On to the next thing(s), which this week is (are) a piece on serial killers and the women who love them, an interview with the band Manntis (the ones who should have won MTV's Battle For Ozzfest, but didn't), a review of the new Hate Eternal album, and some other easy stuff.
On another subject, why does everyone hate on Coldplay's lyrics? I love the new album, just like I loved the first two albums (even though this one is actually really, really different from them), and I barely even notice that they have lyrics. When Chris Martin sings "I wrote a song," in the beginning of "Yellow," half the time my brain turns it into Mick Jagger singing "I rode a tank" in "Sympathy For The Devil." (Not that Martin sounds anything like Jagger; it's just that each of them seems to hit the same three notes in the beginnings of their respective phrases.)
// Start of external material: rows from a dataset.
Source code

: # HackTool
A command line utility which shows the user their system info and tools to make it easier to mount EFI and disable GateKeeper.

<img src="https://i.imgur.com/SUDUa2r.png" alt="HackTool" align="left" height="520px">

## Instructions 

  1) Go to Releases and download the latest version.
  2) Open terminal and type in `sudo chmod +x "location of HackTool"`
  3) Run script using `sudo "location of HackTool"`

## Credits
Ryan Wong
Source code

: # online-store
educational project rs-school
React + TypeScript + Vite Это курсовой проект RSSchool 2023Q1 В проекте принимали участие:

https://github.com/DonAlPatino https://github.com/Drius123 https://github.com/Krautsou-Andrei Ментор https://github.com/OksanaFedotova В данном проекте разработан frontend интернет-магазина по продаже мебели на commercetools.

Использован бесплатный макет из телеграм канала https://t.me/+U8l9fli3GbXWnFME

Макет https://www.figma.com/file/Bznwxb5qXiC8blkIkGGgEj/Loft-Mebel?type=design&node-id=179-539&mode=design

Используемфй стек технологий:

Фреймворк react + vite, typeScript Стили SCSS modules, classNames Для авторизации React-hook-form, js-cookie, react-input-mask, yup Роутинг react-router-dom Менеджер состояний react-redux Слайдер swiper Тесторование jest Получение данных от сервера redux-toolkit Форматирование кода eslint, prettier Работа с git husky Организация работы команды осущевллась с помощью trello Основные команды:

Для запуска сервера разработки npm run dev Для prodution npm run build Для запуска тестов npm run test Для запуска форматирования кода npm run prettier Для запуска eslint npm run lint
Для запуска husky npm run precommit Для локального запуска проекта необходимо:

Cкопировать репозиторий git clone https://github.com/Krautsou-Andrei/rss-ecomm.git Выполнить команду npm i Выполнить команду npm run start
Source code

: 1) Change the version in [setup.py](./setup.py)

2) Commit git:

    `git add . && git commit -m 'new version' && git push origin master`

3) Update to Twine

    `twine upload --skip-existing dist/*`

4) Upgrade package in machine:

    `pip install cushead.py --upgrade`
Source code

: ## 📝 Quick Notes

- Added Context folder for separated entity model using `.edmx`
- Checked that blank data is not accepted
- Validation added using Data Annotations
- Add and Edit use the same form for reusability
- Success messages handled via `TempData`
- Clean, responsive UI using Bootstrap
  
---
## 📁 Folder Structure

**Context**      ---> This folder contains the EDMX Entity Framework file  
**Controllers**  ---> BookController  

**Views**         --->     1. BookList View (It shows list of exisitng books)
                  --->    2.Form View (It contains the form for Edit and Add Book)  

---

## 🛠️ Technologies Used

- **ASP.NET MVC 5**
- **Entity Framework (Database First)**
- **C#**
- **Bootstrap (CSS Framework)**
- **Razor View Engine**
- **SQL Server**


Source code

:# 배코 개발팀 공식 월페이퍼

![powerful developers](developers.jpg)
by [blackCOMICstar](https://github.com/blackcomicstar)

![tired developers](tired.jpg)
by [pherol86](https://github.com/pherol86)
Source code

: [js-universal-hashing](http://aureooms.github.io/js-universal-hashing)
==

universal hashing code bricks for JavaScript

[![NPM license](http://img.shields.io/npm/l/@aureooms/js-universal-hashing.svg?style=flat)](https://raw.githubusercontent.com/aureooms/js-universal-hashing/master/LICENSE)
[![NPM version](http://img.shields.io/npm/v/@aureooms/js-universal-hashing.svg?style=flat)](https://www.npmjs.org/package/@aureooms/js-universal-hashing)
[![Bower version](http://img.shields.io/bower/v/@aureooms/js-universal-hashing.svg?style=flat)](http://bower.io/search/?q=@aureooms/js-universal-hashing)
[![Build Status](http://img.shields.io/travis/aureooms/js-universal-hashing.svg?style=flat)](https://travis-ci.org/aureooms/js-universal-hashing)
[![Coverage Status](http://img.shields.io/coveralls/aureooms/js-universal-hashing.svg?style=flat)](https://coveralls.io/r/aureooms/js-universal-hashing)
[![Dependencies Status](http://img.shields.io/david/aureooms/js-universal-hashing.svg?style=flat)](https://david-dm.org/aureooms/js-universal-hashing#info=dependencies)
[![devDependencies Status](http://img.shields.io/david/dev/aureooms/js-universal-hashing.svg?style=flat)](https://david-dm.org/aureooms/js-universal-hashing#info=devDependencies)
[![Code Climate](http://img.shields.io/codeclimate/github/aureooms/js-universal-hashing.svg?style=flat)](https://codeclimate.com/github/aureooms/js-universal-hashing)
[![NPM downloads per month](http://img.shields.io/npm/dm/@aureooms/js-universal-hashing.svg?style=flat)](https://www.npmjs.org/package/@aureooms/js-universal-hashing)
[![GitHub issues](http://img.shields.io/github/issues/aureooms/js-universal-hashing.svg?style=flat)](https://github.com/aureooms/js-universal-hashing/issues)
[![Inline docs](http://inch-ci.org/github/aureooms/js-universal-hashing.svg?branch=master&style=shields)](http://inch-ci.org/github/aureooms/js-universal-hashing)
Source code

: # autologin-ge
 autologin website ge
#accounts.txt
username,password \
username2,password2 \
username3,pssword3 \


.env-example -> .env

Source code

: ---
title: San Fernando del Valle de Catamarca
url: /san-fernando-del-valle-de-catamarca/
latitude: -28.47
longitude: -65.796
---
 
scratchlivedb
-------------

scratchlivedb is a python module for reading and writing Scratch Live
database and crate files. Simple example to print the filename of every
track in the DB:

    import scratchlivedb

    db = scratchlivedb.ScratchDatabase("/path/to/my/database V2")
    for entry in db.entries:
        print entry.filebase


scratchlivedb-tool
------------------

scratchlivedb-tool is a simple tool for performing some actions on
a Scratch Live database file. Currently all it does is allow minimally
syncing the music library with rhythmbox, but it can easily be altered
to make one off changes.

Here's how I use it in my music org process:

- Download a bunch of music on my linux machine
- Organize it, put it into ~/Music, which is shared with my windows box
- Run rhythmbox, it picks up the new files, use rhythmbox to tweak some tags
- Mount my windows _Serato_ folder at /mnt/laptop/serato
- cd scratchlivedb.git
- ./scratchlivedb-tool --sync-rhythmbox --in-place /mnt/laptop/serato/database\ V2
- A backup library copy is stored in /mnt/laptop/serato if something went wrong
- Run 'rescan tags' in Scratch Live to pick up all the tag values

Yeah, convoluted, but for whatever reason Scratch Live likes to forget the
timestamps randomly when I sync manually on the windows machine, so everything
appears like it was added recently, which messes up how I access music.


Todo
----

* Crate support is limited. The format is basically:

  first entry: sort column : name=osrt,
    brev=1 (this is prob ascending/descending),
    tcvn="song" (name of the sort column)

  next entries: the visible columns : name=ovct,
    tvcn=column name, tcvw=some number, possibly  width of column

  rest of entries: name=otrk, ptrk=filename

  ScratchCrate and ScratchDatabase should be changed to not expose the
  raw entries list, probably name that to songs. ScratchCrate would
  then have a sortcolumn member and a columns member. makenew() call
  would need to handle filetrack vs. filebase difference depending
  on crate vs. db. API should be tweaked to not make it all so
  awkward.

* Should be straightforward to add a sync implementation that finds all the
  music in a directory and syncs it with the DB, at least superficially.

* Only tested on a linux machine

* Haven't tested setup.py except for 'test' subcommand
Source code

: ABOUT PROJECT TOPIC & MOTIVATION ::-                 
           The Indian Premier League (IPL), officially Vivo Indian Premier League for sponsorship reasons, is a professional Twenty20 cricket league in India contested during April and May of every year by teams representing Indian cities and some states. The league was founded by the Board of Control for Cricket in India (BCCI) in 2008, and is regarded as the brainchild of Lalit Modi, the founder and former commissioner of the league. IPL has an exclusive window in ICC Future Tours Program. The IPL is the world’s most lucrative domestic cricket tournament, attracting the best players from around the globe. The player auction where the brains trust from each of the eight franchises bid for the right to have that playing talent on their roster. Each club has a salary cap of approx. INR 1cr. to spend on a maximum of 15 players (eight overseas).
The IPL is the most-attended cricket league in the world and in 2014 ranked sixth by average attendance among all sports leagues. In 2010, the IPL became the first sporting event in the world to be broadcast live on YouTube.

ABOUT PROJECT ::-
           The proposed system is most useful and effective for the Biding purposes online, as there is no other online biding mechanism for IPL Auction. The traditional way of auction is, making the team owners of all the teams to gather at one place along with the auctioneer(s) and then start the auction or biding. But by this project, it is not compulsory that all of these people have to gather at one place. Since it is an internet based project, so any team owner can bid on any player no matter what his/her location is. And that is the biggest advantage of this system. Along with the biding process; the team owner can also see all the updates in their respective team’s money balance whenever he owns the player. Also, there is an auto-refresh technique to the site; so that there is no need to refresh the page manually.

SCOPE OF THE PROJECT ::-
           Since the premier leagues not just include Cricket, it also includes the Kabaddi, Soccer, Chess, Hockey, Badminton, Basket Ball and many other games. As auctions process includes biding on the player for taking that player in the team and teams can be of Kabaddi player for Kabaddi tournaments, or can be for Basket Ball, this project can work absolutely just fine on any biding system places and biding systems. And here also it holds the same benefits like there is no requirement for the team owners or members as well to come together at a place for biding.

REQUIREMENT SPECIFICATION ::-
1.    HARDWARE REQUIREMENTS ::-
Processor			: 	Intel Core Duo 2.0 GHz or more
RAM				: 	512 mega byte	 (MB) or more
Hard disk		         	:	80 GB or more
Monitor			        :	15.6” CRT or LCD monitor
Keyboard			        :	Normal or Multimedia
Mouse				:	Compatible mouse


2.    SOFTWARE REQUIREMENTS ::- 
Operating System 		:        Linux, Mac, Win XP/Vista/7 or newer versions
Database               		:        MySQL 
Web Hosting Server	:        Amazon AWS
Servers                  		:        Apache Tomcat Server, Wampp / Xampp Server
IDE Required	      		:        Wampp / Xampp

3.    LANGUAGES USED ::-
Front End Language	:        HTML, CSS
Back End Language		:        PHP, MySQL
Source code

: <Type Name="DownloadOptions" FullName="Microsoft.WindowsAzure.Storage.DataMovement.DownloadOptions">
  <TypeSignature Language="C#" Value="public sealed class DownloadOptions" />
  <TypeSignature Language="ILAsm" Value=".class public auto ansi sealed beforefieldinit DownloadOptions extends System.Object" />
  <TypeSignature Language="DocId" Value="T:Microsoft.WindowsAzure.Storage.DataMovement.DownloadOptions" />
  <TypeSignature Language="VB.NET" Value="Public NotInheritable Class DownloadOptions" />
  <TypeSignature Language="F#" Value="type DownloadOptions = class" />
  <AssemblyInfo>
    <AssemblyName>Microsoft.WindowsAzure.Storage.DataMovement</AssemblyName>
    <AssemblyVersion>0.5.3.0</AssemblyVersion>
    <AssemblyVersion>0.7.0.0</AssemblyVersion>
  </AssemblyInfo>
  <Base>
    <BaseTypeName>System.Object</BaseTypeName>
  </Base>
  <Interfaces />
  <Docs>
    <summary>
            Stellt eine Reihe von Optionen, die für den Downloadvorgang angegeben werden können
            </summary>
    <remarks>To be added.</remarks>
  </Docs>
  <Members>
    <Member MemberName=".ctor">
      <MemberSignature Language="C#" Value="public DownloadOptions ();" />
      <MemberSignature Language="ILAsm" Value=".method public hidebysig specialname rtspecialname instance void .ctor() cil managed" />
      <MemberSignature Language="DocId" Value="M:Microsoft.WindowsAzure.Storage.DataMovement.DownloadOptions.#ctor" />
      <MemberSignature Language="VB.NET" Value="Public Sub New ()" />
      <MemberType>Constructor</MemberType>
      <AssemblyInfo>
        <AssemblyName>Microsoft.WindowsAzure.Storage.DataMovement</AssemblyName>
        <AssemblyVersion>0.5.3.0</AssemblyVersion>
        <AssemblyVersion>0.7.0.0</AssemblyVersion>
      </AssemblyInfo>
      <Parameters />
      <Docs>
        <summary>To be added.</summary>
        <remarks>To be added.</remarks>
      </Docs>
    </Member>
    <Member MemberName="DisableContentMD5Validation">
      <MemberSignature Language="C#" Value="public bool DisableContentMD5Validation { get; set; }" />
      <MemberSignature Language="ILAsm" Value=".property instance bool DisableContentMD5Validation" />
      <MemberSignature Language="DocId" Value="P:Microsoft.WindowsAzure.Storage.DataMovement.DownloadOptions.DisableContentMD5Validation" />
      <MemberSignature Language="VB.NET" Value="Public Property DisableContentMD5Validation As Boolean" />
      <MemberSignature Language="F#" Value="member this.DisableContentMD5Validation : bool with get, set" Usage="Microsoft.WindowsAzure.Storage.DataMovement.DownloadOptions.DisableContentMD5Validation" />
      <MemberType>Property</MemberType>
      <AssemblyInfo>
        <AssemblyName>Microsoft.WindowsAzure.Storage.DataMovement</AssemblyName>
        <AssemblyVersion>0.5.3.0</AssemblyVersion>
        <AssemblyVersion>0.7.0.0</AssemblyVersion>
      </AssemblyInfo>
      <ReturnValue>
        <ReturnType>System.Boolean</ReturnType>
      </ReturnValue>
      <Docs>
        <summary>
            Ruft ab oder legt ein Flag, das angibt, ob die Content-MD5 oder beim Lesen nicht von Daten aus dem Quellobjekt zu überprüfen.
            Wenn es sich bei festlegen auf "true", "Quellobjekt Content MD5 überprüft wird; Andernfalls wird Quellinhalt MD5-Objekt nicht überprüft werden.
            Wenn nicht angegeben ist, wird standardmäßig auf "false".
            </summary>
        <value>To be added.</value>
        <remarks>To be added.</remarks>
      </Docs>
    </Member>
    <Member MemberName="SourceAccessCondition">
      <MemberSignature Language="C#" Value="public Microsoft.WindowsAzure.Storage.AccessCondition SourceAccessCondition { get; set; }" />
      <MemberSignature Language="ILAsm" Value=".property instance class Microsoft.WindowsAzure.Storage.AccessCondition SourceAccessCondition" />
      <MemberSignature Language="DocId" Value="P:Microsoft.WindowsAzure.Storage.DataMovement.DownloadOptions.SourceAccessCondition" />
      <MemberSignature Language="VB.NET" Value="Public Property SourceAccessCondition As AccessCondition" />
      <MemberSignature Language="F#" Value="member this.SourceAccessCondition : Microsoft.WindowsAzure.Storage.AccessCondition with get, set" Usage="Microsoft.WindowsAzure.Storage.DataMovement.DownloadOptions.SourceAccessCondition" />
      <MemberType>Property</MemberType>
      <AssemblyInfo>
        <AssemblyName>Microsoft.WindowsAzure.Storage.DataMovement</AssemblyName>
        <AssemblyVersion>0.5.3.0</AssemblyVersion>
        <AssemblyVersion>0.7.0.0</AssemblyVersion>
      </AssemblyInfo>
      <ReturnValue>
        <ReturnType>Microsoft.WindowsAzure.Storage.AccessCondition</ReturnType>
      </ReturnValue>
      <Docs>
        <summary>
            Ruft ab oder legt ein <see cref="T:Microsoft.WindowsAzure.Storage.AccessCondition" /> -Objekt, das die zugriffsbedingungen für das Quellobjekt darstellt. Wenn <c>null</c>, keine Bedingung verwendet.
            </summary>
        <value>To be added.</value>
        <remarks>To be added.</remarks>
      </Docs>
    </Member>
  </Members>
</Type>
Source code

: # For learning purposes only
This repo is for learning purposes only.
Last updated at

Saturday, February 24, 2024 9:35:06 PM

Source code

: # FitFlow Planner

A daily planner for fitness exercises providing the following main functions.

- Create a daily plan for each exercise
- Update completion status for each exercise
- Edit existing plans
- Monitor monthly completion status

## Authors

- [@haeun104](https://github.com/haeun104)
X & Y is a really good-sounding record, and it doesn't sound much like the first two Coldplay albums at all. Lots more synths, lots of interesting rhythmic stuff, new guitar tones (some almost Goth-y ones, others lifted from U2's Achtung Baby, specifically "Zoo Station," the song that made me think U2 was actually gonna become a band I could give a shit about)...it's a good fucking record. Critics need to stop worrying so much about the fucking lyrics, and listen to the music. That's what people hearing the singles from X & Y (and yeah, I admit that "Speed Of Sound," "Clocks" clone that it is, was a poor choice - it's far, far from the best song on the record, and "Square One" would have been a much better first single) are gonna focus on. Really. I swear. When I saw Coldplay live last time around, there were people singing along, but only on the choruses. This ain't some Morrissey-esque thing where weepy teens memorize every line. It's about the big chords, and the warm feeling in your chest that these songs inculcate.